**WHAT THIS TASK INVOLVES**
Look through the entries below and extract exactly the lines from the one containing "- [《一天搞懂深度学习》]" through the one containing "一个台湾人写的，通俗易懂，并", ends included.

**DATA FOR ANALYSIS**
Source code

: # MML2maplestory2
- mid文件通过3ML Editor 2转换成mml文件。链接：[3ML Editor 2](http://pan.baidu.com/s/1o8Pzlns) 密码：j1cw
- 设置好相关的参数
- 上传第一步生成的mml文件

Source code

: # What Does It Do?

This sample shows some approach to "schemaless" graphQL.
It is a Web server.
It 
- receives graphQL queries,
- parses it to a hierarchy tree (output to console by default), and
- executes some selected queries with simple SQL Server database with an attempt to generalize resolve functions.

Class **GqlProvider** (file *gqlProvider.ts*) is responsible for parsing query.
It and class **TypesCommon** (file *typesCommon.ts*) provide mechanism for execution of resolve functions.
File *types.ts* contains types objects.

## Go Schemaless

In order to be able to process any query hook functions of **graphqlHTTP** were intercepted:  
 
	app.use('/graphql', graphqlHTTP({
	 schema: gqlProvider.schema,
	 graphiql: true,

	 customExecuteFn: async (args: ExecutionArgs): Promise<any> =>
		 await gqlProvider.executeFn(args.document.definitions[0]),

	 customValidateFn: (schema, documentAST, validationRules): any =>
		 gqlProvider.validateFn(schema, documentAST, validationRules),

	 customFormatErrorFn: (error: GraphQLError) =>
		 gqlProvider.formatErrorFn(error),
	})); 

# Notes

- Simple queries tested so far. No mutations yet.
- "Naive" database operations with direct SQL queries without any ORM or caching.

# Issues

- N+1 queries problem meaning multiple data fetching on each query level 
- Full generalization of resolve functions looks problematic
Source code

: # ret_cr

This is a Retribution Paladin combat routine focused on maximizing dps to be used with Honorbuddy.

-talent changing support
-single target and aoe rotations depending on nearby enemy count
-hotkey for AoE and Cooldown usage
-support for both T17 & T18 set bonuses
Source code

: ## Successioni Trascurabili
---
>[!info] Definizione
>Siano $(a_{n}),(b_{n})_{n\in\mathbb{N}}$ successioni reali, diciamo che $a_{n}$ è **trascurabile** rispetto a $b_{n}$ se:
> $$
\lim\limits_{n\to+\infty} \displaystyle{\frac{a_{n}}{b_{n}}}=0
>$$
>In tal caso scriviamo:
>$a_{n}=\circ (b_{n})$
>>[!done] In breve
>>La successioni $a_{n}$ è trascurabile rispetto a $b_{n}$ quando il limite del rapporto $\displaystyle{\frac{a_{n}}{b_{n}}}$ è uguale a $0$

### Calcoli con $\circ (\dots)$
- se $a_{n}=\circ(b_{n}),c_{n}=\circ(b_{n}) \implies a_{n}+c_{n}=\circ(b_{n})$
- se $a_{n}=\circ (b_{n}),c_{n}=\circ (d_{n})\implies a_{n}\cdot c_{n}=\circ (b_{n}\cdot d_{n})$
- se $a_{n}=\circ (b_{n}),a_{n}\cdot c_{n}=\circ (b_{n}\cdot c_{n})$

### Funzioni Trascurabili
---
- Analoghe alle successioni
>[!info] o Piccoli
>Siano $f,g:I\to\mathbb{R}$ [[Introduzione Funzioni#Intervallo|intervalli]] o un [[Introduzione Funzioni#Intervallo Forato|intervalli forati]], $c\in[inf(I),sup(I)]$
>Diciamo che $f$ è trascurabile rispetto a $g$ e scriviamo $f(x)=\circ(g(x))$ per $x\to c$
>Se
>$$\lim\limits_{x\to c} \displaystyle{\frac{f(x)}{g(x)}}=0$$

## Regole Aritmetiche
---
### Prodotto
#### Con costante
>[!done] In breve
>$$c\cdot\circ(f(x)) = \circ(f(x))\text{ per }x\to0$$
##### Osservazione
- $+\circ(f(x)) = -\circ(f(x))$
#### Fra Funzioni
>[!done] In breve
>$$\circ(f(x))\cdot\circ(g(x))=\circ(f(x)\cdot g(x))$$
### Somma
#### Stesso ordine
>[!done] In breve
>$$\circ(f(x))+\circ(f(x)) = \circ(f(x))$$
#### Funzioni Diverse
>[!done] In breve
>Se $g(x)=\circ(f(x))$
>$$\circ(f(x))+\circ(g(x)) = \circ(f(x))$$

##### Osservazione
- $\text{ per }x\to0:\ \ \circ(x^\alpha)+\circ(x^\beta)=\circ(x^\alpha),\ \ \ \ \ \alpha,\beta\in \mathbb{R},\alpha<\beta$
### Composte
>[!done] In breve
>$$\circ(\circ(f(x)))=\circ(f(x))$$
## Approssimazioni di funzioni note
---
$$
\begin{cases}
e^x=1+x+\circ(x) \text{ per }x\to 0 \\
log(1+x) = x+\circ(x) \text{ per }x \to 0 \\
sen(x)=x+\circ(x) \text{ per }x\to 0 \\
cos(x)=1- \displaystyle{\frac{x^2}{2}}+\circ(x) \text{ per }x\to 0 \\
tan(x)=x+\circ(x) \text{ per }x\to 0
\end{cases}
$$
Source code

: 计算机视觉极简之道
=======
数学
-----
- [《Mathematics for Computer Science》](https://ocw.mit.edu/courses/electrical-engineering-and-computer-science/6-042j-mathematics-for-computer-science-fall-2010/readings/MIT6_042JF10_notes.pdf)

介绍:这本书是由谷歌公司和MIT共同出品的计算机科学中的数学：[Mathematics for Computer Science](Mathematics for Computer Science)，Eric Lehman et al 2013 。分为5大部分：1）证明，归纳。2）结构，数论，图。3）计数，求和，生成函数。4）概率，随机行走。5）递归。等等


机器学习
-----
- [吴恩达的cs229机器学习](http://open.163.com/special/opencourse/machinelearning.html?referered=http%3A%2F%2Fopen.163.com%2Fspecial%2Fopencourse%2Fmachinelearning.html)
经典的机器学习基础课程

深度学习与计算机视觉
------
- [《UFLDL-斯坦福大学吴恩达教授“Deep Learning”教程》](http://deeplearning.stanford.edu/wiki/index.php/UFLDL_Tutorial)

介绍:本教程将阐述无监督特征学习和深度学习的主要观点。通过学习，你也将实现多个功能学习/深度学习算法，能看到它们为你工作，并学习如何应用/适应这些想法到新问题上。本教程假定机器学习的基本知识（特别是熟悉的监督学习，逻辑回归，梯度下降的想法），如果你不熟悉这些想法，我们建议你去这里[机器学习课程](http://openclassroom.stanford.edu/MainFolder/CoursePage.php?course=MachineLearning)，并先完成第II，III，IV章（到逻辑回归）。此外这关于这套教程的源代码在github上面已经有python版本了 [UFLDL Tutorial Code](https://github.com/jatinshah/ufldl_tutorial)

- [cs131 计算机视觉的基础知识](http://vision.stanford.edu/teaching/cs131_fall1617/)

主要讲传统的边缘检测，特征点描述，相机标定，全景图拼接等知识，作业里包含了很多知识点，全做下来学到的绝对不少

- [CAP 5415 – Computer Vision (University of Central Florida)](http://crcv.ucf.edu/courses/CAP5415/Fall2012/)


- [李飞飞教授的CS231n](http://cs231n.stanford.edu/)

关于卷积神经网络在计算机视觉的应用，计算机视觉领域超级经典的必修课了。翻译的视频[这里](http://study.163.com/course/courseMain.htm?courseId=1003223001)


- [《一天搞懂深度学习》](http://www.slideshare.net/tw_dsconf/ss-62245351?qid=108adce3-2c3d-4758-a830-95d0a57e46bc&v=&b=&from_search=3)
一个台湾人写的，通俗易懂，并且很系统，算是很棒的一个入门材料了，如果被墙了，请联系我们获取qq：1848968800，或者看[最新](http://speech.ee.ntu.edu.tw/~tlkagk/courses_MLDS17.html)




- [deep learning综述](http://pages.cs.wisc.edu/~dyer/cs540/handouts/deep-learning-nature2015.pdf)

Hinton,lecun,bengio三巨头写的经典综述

**YOUR RESPONSE**
- [《一天搞懂深度学习》](http://www.slideshare.net/tw_dsconf/ss-62245351?qid=108adce3-2c3d-4758-a830-95d0a57e46bc&v=&b=&from_search=3)
一个台湾人写的，通俗易懂，并且很系统，算是很棒的一个入门材料了，如果被墙了，请联系我们获取qq：1848968800，或者看[最新](http://speech.ee.ntu.edu.tw/~tlkagk/courses_MLDS17.html)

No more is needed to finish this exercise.